The port shares an ABI with the 6502 target, although processes can use the additional features with certain limitations imposed by the CPU architecture.

Limitations of The Port

o CC65 currently has no floating point support. This needs someone to write an open source library to unpack/pack IEEE float and do basic maths operations upon it.

o There are architectural differences between the 6502/65C02/65C816 that cannot be hidden. In particular the 65C816 requires that the processor stack and zero page reside in bank 0, while the 6502/65C02 places them at the bottom of the current bank.

o The 65C816 supports separate 64K code and data spaces. This is not yet supported. In theory with the right kernel magic multiple code banks are supportable.

o Relocation of loaded executables is not yet supported.

o Swapping is not yet supported.

o cc65 does not know how to generate 65C816 optimized code. For the kernel in particular it would be a good project for someone to teach ANSI pcc how to generate suitable 65c816 code.

o No proper support for exceptions such as abort yet.

Reference Platform

The reference platform for development and testing is v65c816. This is a simple software 65C816 simulation of a platform with basic I/O devices and 8MB of RAM from address 0, with a 256 byte I/O window at $FE00 and a simple simulated framebuffer.

We require 512 bytes (ZP and CPU stack) for each process in memory at the same time. Thus with 512K RAM we have 7 processes in memory (and bank 0 holds the rest), so we need 3.5K for DP/ZP spaces.

With 8MB of RAM that rises to 63.5K which requires that the kernel moves to another bank. In practice it's quite hard to use 8MB of RAM for processes on a 65C816 as that amounts to 128 processes which for such a slow processor is unlikely to be a practical workload.

There are two reference kernels: v65c816 for the reference platform places the kernel in bank 0, along with the CPU stack and direct page (zero page) for each process. This model should be directly usable for smaller systems up to about 512K RAM.

For larger systems v65c816-big shows how to develop a platform where you only place stacks and direct pages in bank 0. In the reference kernel the kernel code lives in bank 1 and the kernel data in bank 2.

Execution Environment

Userspace applications are loaded at the load address indicated in their header providing they fit within the available memory. Thus even though we don't yet support relocations a binary linked at $2000 can be loaded on a system with userspace from $0200-$FE00 as it will fit with space below.

Applications are entered in 65C816 mode in a8i8 form. DP and S are set to suitable memory spaces and S is at the top of a 256 byte stack that cc65 uses only for call/return paths and briefly when doing work. On entry the registers are defined as follows

X:	high byte of load address
Y:	zero page base (will be used with relocating)
A:	currently zero (undefined)

The C stack top holds argc, argv, and the environment (see Library/libs/crt0_6502.s).

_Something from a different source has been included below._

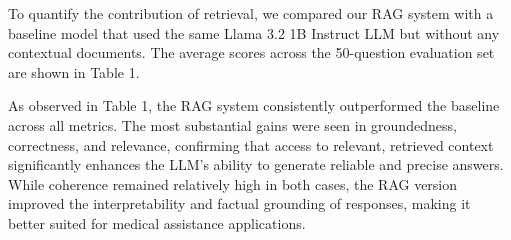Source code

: To quantify the contribution of retrieval, we compared our RAG system with a baseline model that used the same Llama 3.2 1B Instruct LLM but without any contextual documents. The average scores across the 50-question evaluation set are shown in Table 1.

As observed in Table 1, the RAG system consistently outperformed the baseline across all metrics. The most substantial gains were seen in groundedness, correctness, and relevance, confirming that access to relevant, retrieved context significantly enhances the LLM’s ability to generate reliable and precise answers. While coherence remained relatively high in both cases, the RAG version improved the interpretability and factual grounding of responses, making it better suited for medical assistance applications.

The application memory is arranged with the code at the bottom, then any writeable data then bss (variables initialized to 0). Above that is space and at the top of the available user memory is the C language stack, a construct maintained entirely by cc65. The stack expands down and sbrk() allows the data to expand upwards.

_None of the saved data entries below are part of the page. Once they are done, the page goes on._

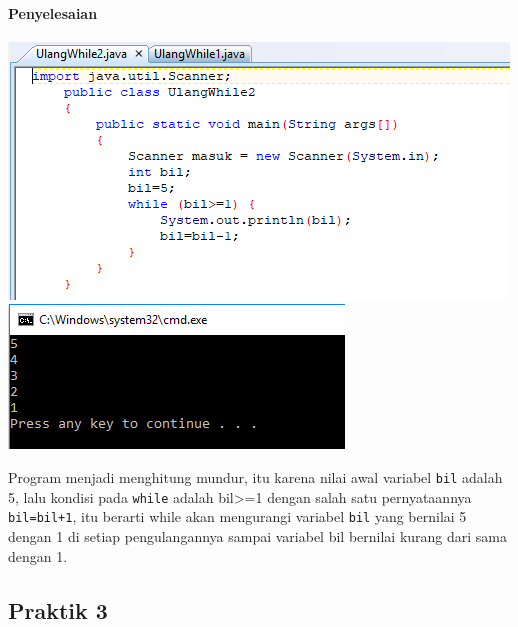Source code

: \documentclass[a4paper,12pt]{article}
\begin{document}
\paragraph{Penyelesaian\\}
\begin{center}
	\includegraphics[width=\linewidth]{Capture4}
	\includegraphics[scale=1]{Capture5}
\end{center}
Program menjadi menghitung mundur, itu karena nilai awal variabel \texttt{bil} adalah 5, lalu kondisi pada \texttt{while} adalah bil>=1 dengan salah satu pernyataannya \texttt{bil=bil+1}, itu berarti while akan mengurangi variabel \texttt{bil} yang bernilai 5 dengan 1 di setiap pengulangannya sampai variabel bil bernilai kurang dari sama dengan 1. 

\subsection{Praktik 3}
\end{document}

System calls are made by calling [$00FE] (which should not be assumed to be the same as $FE in zero page). At the moment this is hard coded but does need to end up in the relocation system for 6502 platforms where those bytes are not usable. Calls should be made in a8i8 mode, and the return from them will likewise be a8i8.

System calls are made like normal C calls and the syscall interface pulls the arguments off the application C stack as if it was a function call. This also means that the compiler knows that zp:0 is the C stack pointer, and this is also hardcoded until we get relocations.

System call state is returned in XY and the error code if any is in A. If there is no error then A is zero.

At any point the binary that is being executed may be swapped out and at some point swapped back in from storage and resumed. When it is resumed it may well be allocated a different bank, different S and different DP.

An application must not

  • Assume that DP is $0000 in your current bank, or that the CPU stack is $0100 in your current bank. On 65C816 this will not be true even if it is true on the 6502 itself.

  • Save or restore DP, B or S itself

  • Do any long operations (rtl etc) or use mvn/mvp (as we might move bank mid mvn/mvp)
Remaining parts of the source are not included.